=== Activity ===
Wherever "activationsigmoid" shows up in the records below, copy the whole line.

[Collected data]
☆ ☆ ☆ ☆ ☆

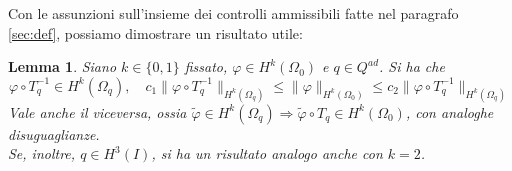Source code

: \documentclass[a4paper,11pt,twoside]{article}
\newcommand{\Q}{Q^{ad}}
\renewcommand{\O}{{\Omega_0}}
\newcommand{\Oq}{{\Omega_q}}
\theoremstyle{plain}
\newtheorem{lemma}[teor]{Lemma}
\theoremstyle{definition}
\theoremstyle{remark}
\begin{document}
Con le assunzioni sull'insieme dei controlli ammissibili fatte nel paragrafo \ref{sec:def}, possiamo dimostrare un risultato utile:
\begin{lemma}
	Siano $k\in\{0,1\}$ fissato, $\varphi\in H^{k}(\O)$ e $q\in\Q$. Si ha che
	$$\varphi\circ T_q^{-1}\in H^k(\Oq),\quad c_1\|\varphi\circ T_q^{-1}\|_{H^k(\Oq)}\leq\|\varphi\|_{H^k(\O)}\leq c_2\|\varphi\circ T_q^{-1}\|_{H^k(\Oq)}$$
	Vale anche il viceversa, ossia $\widetilde{\varphi}\in H^k(\Oq)\Rightarrow\widetilde{\varphi}\circ T_q\in H^k(\O)$, con analoghe disuguaglianze.\\
	Se, inoltre, $q\in H^3(I)$, si ha un risultato analogo anche con $k=2$.
\label{th:HkTq}
\end{lemma}





\appendix
\clearpage
\newpage
%


\end{document}
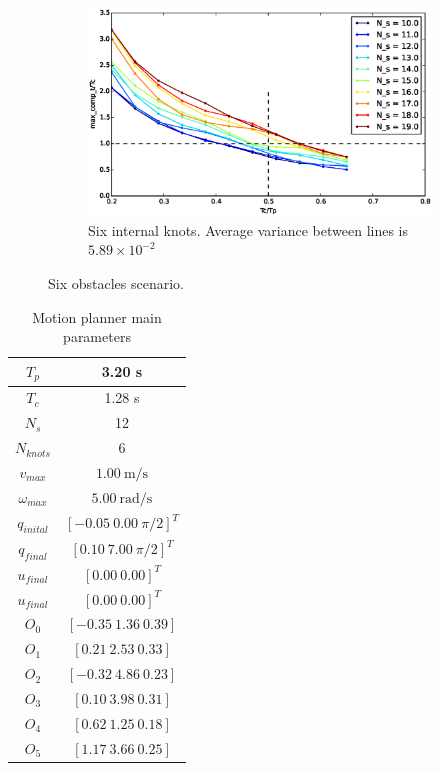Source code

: \begin{figure}
        ~ %
        \begin{subfigure}[b]{0.48\textwidth}
                \includegraphics[width=\textwidth]{./img/realtime/Scenario_6__N_knots_6/mcttc-tctp.eps}
                \caption{Six internal knots.  Average variance between lines is $5.89\times 10^{-2}$}\label{fig:uni66}
        \end{subfigure}
        \caption{Six obstacles scenario.}\label{fig:uni6}
\end{figure}
\begin{table}[!h]
\caption {Motion planner main parameters} \label{tab:s3param}


\begin{center}
\begin{tabular}{|c|c|}
\hline
$T_p$ & 3.20 s\\
\hline 
$T_c$ & 1.28 s\\
\hline 
$N_s$ & 12\\
\hline 
$N_{knots}$ & 6\\
\hline
$v_{max}$ & $1.00\ \mathrm{m/s}$\\
\hline
$\omega_{max}$ & $5.00\ \mathrm{rad/s}$\\
\hline
$q_{inital}$ & $[-0.05\ 0.00\ \pi/2]^T$\\
\hline
$q_{final}$ & $[0.10\ 7.00\ \pi/2]^T$\\
\hline
$u_{final}$ & $[0.00\ 0.00]^T$\\
\hline
$u_{final}$ & $[0.00\ 0.00]^T$\\
\hline
$O_0$ & $[-0.35\ 1.36\ 0.39]$\\
\hline
$O_1$ & $[0.21\ 2.53\ 0.33]$\\
\hline
$O_2$ & $[-0.32\ 4.86\ 0.23]$\\
\hline
$O_3$ & $[0.10\ 3.98\ 0.31]$\\
\hline
$O_4$ & $[0.62\ 1.25\ 0.18]$\\
\hline
$O_5$ & $[1.17\ 3.66\ 0.25]$\\
\hline
\end{tabular}
\end{center}
\end{table}

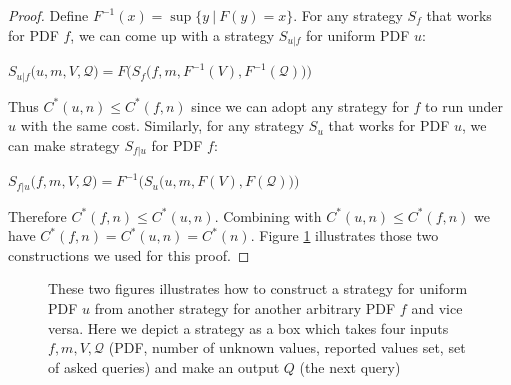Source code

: \begin{proof}

Define $F^{-1}(x) = \sup\{y ~|~ F(y) = x\}$. For any strategy $S_f$ that works
for PDF $f$, we can come up with a strategy $S_{u|f}$ for uniform PDF $u$:

$
S_{u|f}\big(u, m, V, \mathcal Q \big) = F\Big( S_f\big( f, m, F^{-1}(V), F^{-1} (\mathcal Q) \big) \Big)
$

Thus $C^*(u, n) \leq C^*(f, n)$ since we can adopt any strategy for $f$ to run
under $u$ with the same cost.  Similarly, for any strategy $S_u$ that works for
PDF $u$, we can make strategy $S_{f|u}$ for PDF $f$:

$
S_{f|u}\big(f, m, V, \mathcal Q \big) = F^{-1}\Big( S_u\big( u, m, F(V), F (\mathcal Q) \big) \Big)
$

Therefore $C^*(f, n) \leq C^*(u, n)$. Combining with $C^*(u, n) \leq C^*(f, n)$
we have $C^*(f, n) = C^*(u, n) = C^*(n)$. Figure \ref{fig:uniform} 
illustrates those two constructions we used for this proof.

\end{proof}

\begin{figure}
\centering
  \caption{These two figures illustrates how to construct a strategy for
  uniform PDF $u$ from another strategy for another arbitrary PDF $f$ and vice
  versa. Here we depict a strategy as a box which takes four inputs $f, m, V,
  \mathcal Q$ (PDF, number of unknown values, reported values set, set of asked
  queries) and make an output $Q$ (the next query)} \label{fig:uniform}
\end{figure}

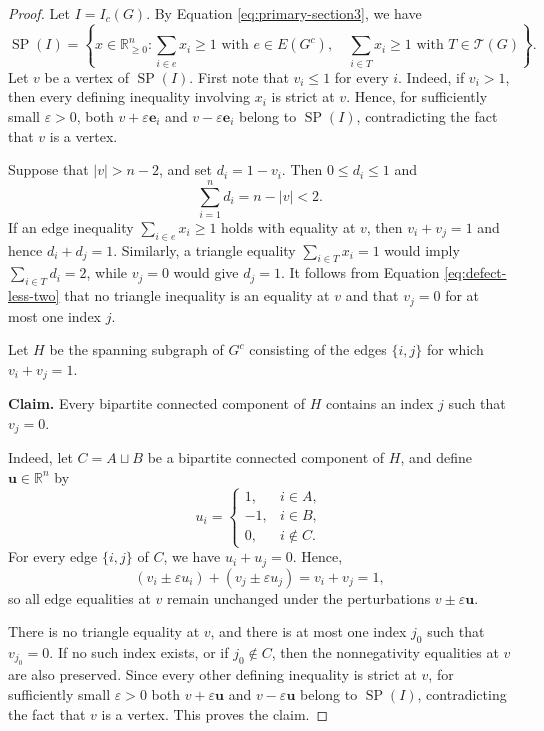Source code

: \documentclass[12pt]{amsart}
\begin{document}
\begin{proof}
Let $I=I_c(G)$. By Equation \eqref{eq:primary-section3}, we have
\[
\operatorname{SP}(I)=\left\{x\in\mathbb R_{\ge0}^n:\sum_{i\in e}x_i\ge1 \text{ with } e\in E(G^c),\quad \sum_{i\in T}x_i\ge1 \text{ with } T\in\mathcal T(G) \right\}.
\]
Let $v$ be a vertex of $\operatorname{SP}(I)$. First note that $v_i\le1$ for every $i$. Indeed, if $v_i>1$, then every defining inequality involving $x_i$ is strict at $v$. Hence, for sufficiently small $\varepsilon>0$, both $v+\varepsilon\mathbf e_i$ and $v-\varepsilon\mathbf e_i$ belong to $\operatorname{SP}(I)$, contradicting the fact that $v$ is a vertex.

Suppose that $|v|>n-2$, and set $d_i=1-v_i$. Then $0\le d_i\le1$ and
\begin{equation}\label{eq:defect-less-two}
\sum_{i=1}^n d_i=n-|v|<2.
\end{equation}
If an edge inequality $\sum_{i\in e}x_i\ge1$ holds with equality at $v$, then $v_i+v_j=1$ and hence $d_i+d_j=1$. Similarly, a triangle equality $\sum_{i\in T}x_i =1$ would imply $\sum_{i\in T}d_i=2$, while $v_j=0$ would give $d_j=1$. It follows from Equation \eqref{eq:defect-less-two} that no triangle inequality is an equality at $v$ and that $v_j=0$ for at most one index $j$.

Let $H$ be the spanning subgraph of $G^c$ consisting of the edges $\{i,j\}$ for which $v_i+v_j=1$. 

\medskip
\noindent\textbf{Claim.}
Every bipartite connected component of \(H\) contains an index
\(j\) such that \(v_j=0\).

\smallskip
 Indeed, let \(C=A\sqcup B\) be a bipartite connected component of \(H\), and
define \(\boldsymbol u\in\mathbb R^n\) by
\[
u_i=
\begin{cases}
1, & i\in A,\\
-1, & i\in B,\\
0, & i\notin C.
\end{cases}
\]
For every edge \(\{i,j\}\) of \(C\), we have \(u_i+u_j=0\). Hence,
\[
(v_i\pm\varepsilon u_i)+(v_j\pm\varepsilon u_j)
=v_i+v_j=1,
\]
so all edge equalities at \(v\) remain unchanged under the
perturbations \(v\pm\varepsilon\boldsymbol u\).

There is no triangle equality at \(v\), and there is at most one
index \(j_0\) such that \(v_{j_0}=0\). If no such index exists, or if
\(j_0\notin C\), then the nonnegativity equalities at \(v\) are also
preserved. Since every other defining inequality is strict
at \(v\), for sufficiently small \(\varepsilon>0\) both \(v+\varepsilon\boldsymbol u \) and \(v-\varepsilon\boldsymbol u \) belong to \(\operatorname{SP}(I)\), contradicting the fact that \(v\) is a vertex. This proves the claim.


\end{proof}
\end{document}
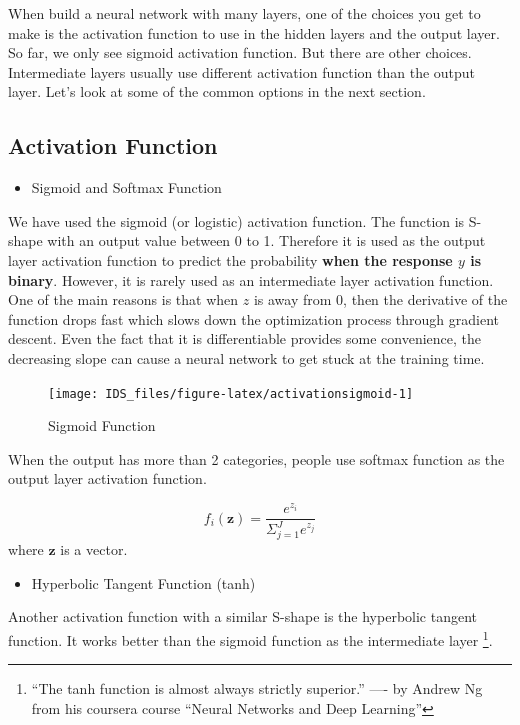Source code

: \documentclass[12pt,]{krantz}
\providecommand{\tightlist}{%
  \setlength{\itemsep}{0pt}\setlength{\parskip}{0pt}}
\begin{document}
When build a neural network with many layers, one of the choices you get to make is the activation function to use in the hidden layers and the output layer. So far, we only see sigmoid activation function. But there are other choices. Intermediate layers usually use different activation function than the output layer. Let's look at some of the common options in the next section.

\hypertarget{activation-function}{%
\subsection{Activation Function}\label{activation-function}}

\begin{itemize}
\tightlist
\item
  Sigmoid and Softmax Function
\end{itemize}

We have used the sigmoid (or logistic) activation function. The function is S-shape with an output value between 0 to 1. Therefore it is used as the output layer activation function to predict the probability \textbf{when the response \(y\) is binary}. However, it is rarely used as an intermediate layer activation function. One of the main reasons is that when \(z\) is away from 0, then the derivative of the function drops fast which slows down the optimization process through gradient descent. Even the fact that it is differentiable provides some convenience, the decreasing slope can cause a neural network to get stuck at the training time.

\begin{figure}

{\centering \texttt{[image: IDS\_files/figure-latex/activationsigmoid-1]} 

}

\caption{Sigmoid Function}\label{fig:activationsigmoid}
\end{figure}

When the output has more than 2 categories, people use softmax function as the output layer activation function.

\[f_i(\mathbf{z}) = \frac{e^{z_i}}{\Sigma_{j=1}^{J} e^{z_j} } \]
where \(\mathbf{z}\) is a vector.

\begin{itemize}
\tightlist
\item
  Hyperbolic Tangent Function (tanh)
\end{itemize}

Another activation function with a similar S-shape is the hyperbolic tangent function. It works better than the sigmoid function as the intermediate layer \footnote{``The tanh function is almost always strictly superior.'' ---- by Andrew Ng from his coursera course ``Neural Networks and Deep Learning''}.
\end{document}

☆ ☆ ☆ ☆ ☆

=== Task answer ===
{\centering \texttt{[image: IDS\_files/figure-latex/activationsigmoid-1]} 
\caption{Sigmoid Function}\label{fig:activationsigmoid}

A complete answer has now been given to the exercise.